On to this weeks’ issue.


In Issue 22: Part 6 … I introduced a methodology to help you structure your Digital Transformation plans where I covered the first two steps, auditing the current situation and segmentation. This issue concentrates on the third step, using a 5-lever framework that concentrates on the aspects of Digital Transformation that directly affect your products and services and your internal operations.

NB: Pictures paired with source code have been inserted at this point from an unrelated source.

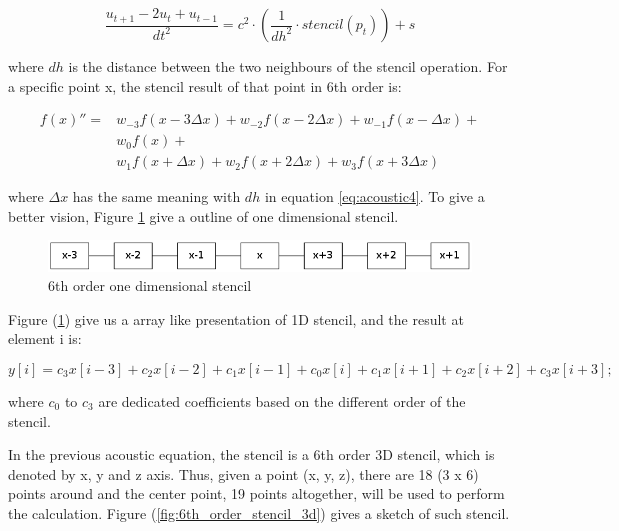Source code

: \begin{equation}
  \frac{u_{t+1} - 2u_{t} + u_{t-1}}{dt^2}=
  c^2 \cdot\left( \frac{1}{dh^2} \cdot stencil\left( p_t \right) \right)
     +s
  \label{eq:acoustic4}
\end{equation}

where \( dh \) is the distance between the two neighbours of the stencil
operation. For a specific point x, the stencil result of that point in 6th
order is:

\begin{equation}
  \begin{split}
    {f(x)}'' =
    & w_{-3}f\left( x - 3 \Delta x \right) +
      w_{-2}f\left( x - 2 \Delta x \right) +
      w_{-1}f\left( x - \Delta x   \right) + \\
    & w_{0}f\left( x \right) + \\
    & w_{1}f\left( x + \Delta x \right) +
      w_{2}f\left( x + 2 \Delta x \right) +
      w_{3}f\left( x + 3 \Delta x \right)
  \end{split}
\end{equation}

where \( \Delta x \) has the same meaning with \( dh \) in equation
\ref{eq:acoustic4}. To give a better vision, Figure
\ref{fig:6th_order_stencil_1d} give a outline of one dimensional stencil.

\begin{figure}[h]
  \centering
  \includegraphics[scale=0.4]{img/6th_order_stencil.png}
  \caption{6th order one dimensional stencil}
  \label{fig:6th_order_stencil_1d}
\end{figure}

Figure (\ref{fig:6th_order_stencil_1d}) give us a array like presentation of
1D stencil, and the result at element i is:

\[
  y\left[ i \right] = c_3  x\left[ i-3 \right] +
                      c_2  x\left[ i-2 \right] +
                      c_1  x\left[ i-1 \right] +
                      c_0  x\left[ i \right] +
                      c_1  x\left[ i+1 \right] +
                      c_2  x\left[ i+2 \right] +
                      c_3  x\left[ i+3 \right];
\]

where \( c_0 \) to \( c_3 \) are dedicated coefficients based on the
different order of the stencil.

In the previous acoustic equation, the stencil is a 6th order 3D stencil,
which is denoted by x, y and z axis. Thus, given a point (x, y, z), there
are 18 (3 x 6) points around and the center point, 19 points altogether,
will be used to perform the calculation. Figure
(\ref{fig:6th_order_stencil_3d}) gives a sketch of such stencil.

Segmentation and Targeting, continued…

Following on from the introduction to segmentation, I thought that a better phrase to explain the process would be “pinpointing opportunities”. The idea is to understand the market in basic terms, terms that have been used for decades in marketing; age, sex, earnings, placement etc. These demographics provide a basic overview of the type of population that may be susceptible to purchase your products and services. In a purely internal transformation project, this will help you get a better sense of your co-workers, but not much more than that.

Which is where the next tool comes in, the Empathy Map. The tool, as we’ve seen, guides you to build up a profile of a potential client or co-worker from their perspective, and more importantly from the perspective of the jobs they’re trying to get done. Take a look back at issues 6 and 7 for an explanation of the JTBD concept, but put briefly, people have things they are trying to accomplish and to do so they “hire” products and services to help them get those things done easier, faster, better or any other metric that reduces friction or adds value to their task.

You can see that from this exercise we can make the leap from observing blindly the work being done, to starting to understand the motivations of a client. In understanding better these motivations, it is a relatively easy step to try to identify products or services that respond to those motivations. Let’s look at a couple of examples.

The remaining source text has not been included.